→ TASK INPUT:
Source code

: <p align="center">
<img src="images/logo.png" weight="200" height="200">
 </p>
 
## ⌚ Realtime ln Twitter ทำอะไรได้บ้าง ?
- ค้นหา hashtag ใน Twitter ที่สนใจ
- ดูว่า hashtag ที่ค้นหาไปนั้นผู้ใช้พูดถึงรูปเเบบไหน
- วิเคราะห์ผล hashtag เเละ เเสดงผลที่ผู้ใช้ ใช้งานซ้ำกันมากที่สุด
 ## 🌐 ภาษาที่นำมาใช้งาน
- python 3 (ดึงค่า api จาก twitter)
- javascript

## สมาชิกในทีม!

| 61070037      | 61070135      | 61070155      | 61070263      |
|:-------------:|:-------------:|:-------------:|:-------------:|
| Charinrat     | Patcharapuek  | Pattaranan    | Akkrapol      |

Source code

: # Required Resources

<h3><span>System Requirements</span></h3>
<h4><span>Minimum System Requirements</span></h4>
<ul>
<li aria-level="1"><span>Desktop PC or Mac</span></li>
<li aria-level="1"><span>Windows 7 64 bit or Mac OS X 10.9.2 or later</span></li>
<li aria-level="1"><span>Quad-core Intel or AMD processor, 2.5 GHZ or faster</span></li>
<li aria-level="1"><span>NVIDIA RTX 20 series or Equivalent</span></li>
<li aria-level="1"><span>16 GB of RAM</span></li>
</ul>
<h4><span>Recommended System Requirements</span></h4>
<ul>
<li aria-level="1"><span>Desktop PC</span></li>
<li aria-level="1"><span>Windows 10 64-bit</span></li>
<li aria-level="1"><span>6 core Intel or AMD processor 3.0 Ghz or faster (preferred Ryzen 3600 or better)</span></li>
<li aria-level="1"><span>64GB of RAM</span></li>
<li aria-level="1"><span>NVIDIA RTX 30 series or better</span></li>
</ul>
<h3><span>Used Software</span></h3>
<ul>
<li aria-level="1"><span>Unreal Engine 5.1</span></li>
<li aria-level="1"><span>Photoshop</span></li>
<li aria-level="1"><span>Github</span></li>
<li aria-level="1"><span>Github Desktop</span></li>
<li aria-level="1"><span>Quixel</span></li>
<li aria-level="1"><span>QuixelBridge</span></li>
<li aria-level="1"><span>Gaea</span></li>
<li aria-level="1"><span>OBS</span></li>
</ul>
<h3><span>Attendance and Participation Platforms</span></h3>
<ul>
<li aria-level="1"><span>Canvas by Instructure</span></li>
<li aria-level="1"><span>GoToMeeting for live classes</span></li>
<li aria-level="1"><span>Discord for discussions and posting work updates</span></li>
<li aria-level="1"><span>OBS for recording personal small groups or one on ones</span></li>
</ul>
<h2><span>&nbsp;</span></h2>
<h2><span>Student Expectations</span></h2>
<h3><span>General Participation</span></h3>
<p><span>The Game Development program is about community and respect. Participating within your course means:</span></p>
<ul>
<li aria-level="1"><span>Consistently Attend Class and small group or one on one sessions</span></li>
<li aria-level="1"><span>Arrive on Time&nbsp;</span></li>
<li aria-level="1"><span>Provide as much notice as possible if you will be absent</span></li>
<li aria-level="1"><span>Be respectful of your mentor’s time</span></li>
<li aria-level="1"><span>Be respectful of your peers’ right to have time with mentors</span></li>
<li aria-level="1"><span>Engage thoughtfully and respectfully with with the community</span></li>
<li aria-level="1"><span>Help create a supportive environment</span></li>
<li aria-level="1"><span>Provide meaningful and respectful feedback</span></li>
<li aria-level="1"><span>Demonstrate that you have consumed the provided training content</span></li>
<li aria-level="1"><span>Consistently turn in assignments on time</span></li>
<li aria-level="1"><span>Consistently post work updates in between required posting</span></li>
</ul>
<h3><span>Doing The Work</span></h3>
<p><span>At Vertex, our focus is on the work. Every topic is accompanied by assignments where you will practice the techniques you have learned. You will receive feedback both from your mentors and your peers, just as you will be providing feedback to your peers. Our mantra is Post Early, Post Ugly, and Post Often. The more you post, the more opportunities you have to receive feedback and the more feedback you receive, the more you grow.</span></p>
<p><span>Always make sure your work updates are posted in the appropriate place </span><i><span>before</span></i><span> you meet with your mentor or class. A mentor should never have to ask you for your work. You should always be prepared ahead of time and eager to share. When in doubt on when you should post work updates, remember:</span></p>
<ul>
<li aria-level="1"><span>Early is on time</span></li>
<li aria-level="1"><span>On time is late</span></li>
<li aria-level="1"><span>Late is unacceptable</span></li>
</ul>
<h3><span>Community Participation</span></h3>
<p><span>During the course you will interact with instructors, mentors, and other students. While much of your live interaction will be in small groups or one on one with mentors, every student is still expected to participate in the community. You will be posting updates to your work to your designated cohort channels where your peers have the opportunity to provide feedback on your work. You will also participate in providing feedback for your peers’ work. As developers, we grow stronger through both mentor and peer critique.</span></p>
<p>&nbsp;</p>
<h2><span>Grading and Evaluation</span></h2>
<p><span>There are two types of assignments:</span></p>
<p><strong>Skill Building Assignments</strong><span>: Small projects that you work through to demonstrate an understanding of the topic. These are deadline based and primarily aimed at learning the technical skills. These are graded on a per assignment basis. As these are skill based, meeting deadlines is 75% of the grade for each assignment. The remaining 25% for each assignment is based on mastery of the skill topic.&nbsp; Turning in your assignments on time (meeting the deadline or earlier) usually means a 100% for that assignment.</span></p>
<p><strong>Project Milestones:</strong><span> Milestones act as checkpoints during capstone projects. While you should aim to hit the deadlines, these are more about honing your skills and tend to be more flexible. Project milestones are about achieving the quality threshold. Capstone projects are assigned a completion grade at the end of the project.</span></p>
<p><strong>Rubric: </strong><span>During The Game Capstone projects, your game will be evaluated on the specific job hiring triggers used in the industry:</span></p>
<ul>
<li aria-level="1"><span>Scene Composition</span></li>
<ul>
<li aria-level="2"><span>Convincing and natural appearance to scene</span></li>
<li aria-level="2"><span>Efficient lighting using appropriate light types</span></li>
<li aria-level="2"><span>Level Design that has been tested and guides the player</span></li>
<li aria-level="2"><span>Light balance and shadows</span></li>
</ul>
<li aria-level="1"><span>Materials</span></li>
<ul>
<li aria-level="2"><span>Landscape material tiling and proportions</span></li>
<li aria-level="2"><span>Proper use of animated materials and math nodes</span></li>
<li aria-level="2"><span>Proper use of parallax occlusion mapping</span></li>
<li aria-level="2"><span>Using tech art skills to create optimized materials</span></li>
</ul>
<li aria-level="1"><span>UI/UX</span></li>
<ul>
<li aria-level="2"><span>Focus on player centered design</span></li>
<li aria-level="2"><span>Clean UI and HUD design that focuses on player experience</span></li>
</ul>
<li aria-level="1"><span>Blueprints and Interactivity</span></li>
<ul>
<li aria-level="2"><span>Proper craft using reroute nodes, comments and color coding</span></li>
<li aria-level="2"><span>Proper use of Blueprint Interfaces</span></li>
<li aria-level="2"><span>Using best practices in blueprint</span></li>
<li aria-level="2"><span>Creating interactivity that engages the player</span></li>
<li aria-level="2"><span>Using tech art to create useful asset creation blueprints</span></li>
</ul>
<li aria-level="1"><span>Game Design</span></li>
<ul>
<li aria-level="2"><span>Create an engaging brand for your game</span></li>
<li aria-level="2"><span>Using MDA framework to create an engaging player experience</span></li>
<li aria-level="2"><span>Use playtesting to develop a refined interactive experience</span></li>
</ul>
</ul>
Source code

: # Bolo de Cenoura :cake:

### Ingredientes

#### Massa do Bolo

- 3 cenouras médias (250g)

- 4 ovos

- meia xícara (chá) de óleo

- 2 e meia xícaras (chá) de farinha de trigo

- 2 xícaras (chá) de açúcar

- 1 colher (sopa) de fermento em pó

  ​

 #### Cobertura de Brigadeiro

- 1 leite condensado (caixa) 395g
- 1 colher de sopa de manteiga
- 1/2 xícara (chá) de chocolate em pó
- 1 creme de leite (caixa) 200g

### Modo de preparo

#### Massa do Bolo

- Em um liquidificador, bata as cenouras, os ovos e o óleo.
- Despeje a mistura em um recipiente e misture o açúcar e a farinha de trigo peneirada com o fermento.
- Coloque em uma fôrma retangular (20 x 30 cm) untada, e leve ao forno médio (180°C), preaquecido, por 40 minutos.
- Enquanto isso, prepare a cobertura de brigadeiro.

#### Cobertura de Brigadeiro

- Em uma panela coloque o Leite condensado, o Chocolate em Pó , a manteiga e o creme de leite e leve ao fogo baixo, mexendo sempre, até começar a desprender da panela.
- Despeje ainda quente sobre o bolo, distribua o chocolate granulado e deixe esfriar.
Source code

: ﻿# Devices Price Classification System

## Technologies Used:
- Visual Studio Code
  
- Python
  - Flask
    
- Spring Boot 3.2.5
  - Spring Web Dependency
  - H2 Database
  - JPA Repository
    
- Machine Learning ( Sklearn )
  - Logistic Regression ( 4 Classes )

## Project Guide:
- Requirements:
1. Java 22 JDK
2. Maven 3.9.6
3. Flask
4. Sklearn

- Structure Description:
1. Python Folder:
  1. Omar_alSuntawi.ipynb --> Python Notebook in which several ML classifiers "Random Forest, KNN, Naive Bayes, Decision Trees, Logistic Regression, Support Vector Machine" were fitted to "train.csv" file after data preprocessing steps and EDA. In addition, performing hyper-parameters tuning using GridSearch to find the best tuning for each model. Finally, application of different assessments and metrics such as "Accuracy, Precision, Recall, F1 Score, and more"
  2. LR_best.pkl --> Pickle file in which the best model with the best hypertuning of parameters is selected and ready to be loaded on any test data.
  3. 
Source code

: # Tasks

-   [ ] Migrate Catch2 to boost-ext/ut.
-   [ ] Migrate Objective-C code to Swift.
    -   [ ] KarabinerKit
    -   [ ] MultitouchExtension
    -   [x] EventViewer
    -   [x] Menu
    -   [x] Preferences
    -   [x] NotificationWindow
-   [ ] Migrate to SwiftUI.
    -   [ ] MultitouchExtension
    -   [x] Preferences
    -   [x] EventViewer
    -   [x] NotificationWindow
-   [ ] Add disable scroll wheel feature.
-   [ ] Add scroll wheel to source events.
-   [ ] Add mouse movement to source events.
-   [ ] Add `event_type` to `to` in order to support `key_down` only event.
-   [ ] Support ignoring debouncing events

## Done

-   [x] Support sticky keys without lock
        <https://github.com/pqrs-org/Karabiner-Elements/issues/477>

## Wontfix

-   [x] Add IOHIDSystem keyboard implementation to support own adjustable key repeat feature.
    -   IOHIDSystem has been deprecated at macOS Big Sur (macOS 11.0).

→ REQUIRED ACTION: Nothing but the lines from the one containing "movement to source events." through the last line of the material should be returned, each exactly as written, both ends included.

→ YOUR RESPONSE:
-   [ ] Add mouse movement to source events.
-   [ ] Add `event_type` to `to` in order to support `key_down` only event.
-   [ ] Support ignoring debouncing events

## Done

-   [x] Support sticky keys without lock
        <https://github.com/pqrs-org/Karabiner-Elements/issues/477>

## Wontfix

-   [x] Add IOHIDSystem keyboard implementation to support own adjustable key repeat feature.
    -   IOHIDSystem has been deprecated at macOS Big Sur (macOS 11.0).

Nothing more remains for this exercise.